While it has been recognised that preference can play a prominent role in resource behaviour and that this may guide resource allocation, there is only a small body of work in the BPM literature that touches upon this topic. Preferences can’t take various forms and may influence resource allocation and choice of task in the context of business process automation. In this paper preference has been trated as an explicit concept in business process automation and various manifestations have been shown, some as mentioned in the literature and later formalised in the form of ORM models, some as (implicitly) present in workflow resource patterns and thus as mechanisms in process automation systems, and some as can be found in event logs. In the latter case it was shown how these could be discovered through the use of machine learning. This was illustrated using two real-life logs from the set of BPIC logs.

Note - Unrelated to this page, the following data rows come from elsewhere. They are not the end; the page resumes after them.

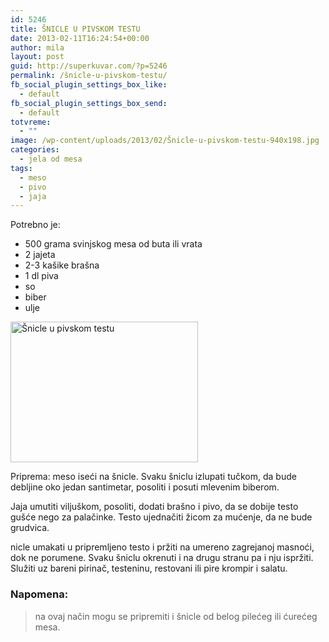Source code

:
 ```yaml
---
id: 5246
title: ŠNICLE U PIVSKOM TESTU
date: 2013-02-11T16:24:54+00:00
author: mila
layout: post
guid: http://superkuvar.com/?p=5246
permalink: /šnicle-u-pivskom-testu/
fb_social_plugin_settings_box_like:
  - default
fb_social_plugin_settings_box_send:
  - default
totvreme:
  - ""
image: /wp-content/uploads/2013/02/Šnicle-u-pivskom-testu-940x198.jpg
categories:
  - jela od mesa
tags:
  - meso
  - pivo
  - jaja
---
```

Potrebno je:

  * 500 grama svinjskog mesa od buta ili vrata
  * 2 jajeta
  * 2-3 kašike brašna
  * 1 dl piva
  * so
  * biber
  * ulje

<img class="alignnone size-medium wp-image-5247" src="/wp-content/uploads/2013/02/Šnicle-u-pivskom-testu-300x225.jpg" alt="Šnicle u pivskom testu" width="300" height="225" /> 

Priprema: meso iseći na šnicle. Svaku šniclu izlupati tučkom, da bude debljine oko jedan santimetar, posoliti i posuti mlevenim biberom.

Jaja umutiti viljuškom, posoliti, dodati brašno i pivo, da se dobije testo gušće nego za palačinke. Testo ujednačiti žicom za mućenje, da ne bude grudvica.

 nicle umakati u pripremljeno testo i pržiti na umereno zagrejanoj masnoći, dok ne porumene. Svaku šniclu okrenuti i na drugu stranu pa i nju ispržiti. Služiti uz bareni pirinač, testeninu, restovani ili pire krompir i salatu.

### Napomena:
> na ovaj način mogu se pripremiti i šnicle od belog pilećeg ili ćurećeg mesa.
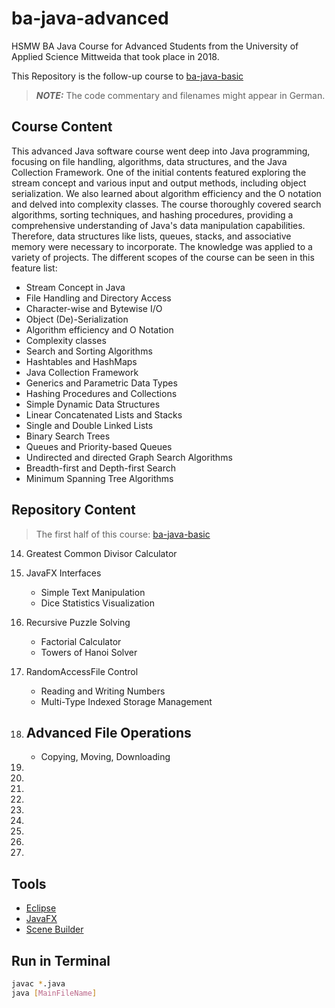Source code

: # ba-java-advanced

HSMW BA Java Course for Advanced Students from the University of Applied Science Mittweida that took place in 2018.

This Repository is the follow-up course to [ba-java-basic](https://github.com/fhildeb/ba-java-basic)

> **_NOTE:_** The code commentary and filenames might appear in German.

## Course Content

This advanced Java software course went deep into Java programming, focusing on file handling, algorithms, data structures, and the Java Collection Framework. One of the initial contents featured exploring the stream concept and various input and output methods, including object serialization. We also learned about algorithm efficiency and the O notation and delved into complexity classes. The course thoroughly covered search algorithms, sorting techniques, and hashing procedures, providing a comprehensive understanding of Java's data manipulation capabilities. Therefore, data structures like lists, queues, stacks, and associative memory were necessary to incorporate. The knowledge was applied to a variety of projects. The different scopes of the course can be seen in this feature list:

- Stream Concept in Java
- File Handling and Directory Access
- Character-wise and Bytewise I/O
- Object (De)-Serialization
- Algorithm efficiency and O Notation
- Complexity classes
- Search and Sorting Algorithms
- Hashtables and HashMaps
- Java Collection Framework
- Generics and Parametric Data Types
- Hashing Procedures and Collections
- Simple Dynamic Data Structures
- Linear Concatenated Lists and Stacks
- Single and Double Linked Lists
- Binary Search Trees
- Queues and Priority-based Queues
- Undirected and directed Graph Search Algorithms
- Breadth-first and Depth-first Search
- Minimum Spanning Tree Algorithms

## Repository Content

> The first half of this course: [ba-java-basic](https://github.com/fhildeb/ba-java-basic)

14. Greatest Common Divisor Calculator
15. JavaFX Interfaces

    - Simple Text Manipulation
    - Dice Statistics Visualization

16. Recursive Puzzle Solving

    - Factorial Calculator
    - Towers of Hanoi Solver

17. RandomAccessFile Control

    - Reading and Writing Numbers
    - Multi-Type Indexed Storage Management

18. ## Advanced File Operations
    - Copying, Moving, Downloading
19.
20.
21.
22.
23.
24.
25.
26.
27.

## Tools

- [Eclipse](https://www.eclipse.org)
- [JavaFX](https://openjfx.io/)
- [Scene Builder](https://gluonhq.com/products/scene-builder/)

## Run in Terminal

```bash
javac *.java
java [MainFileName]
```
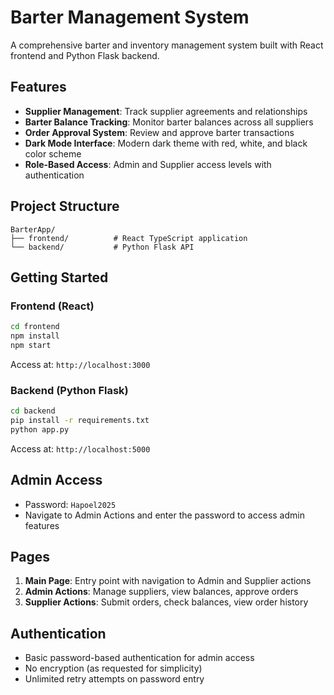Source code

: # Barter Management System

A comprehensive barter and inventory management system built with React frontend and Python Flask backend.

## Features

- **Supplier Management**: Track supplier agreements and relationships
- **Barter Balance Tracking**: Monitor barter balances across all suppliers
- **Order Approval System**: Review and approve barter transactions
- **Dark Mode Interface**: Modern dark theme with red, white, and black color scheme
- **Role-Based Access**: Admin and Supplier access levels with authentication

## Project Structure

```
BarterApp/
├── frontend/          # React TypeScript application
└── backend/           # Python Flask API
```

## Getting Started

### Frontend (React)
```bash
cd frontend
npm install
npm start
```
Access at: `http://localhost:3000`

### Backend (Python Flask)
```bash
cd backend
pip install -r requirements.txt
python app.py
```
Access at: `http://localhost:5000`

## Admin Access

- Password: `Hapoel2025`
- Navigate to Admin Actions and enter the password to access admin features

## Pages

1. **Main Page**: Entry point with navigation to Admin and Supplier actions
2. **Admin Actions**: Manage suppliers, view balances, approve orders
3. **Supplier Actions**: Submit orders, check balances, view order history

## Authentication

- Basic password-based authentication for admin access
- No encryption (as requested for simplicity)
- Unlimited retry attempts on password entry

The present work provides a starting point for examining preference in greater detail in a business process automation context, in terms of the forms it can take, the way these forms can be used to support resource allocation and how they can automatically be derived from event logs in order to keep them up to date. All of these give rise to further work. Ideally, preferences are more explicitly represented in BPM systems so that their influence is more visible and they can be utilised better.

We would like to conclude by acknowledging some limitations. We recognise that one can think off-the-cuff of many forms of preference in the context of resource allocation for business process automation. However, we have consciously refrained from doing so and stuck to what we unearthed from the literature. Also, ideally, more publicly available logs will be made available in the future containing rich resource information. These logs could expose other forms of preference, provide more insight into the accuracy of the methods we presented in Sect. 5, and even give rise to new automatic preference derivation mechanisms.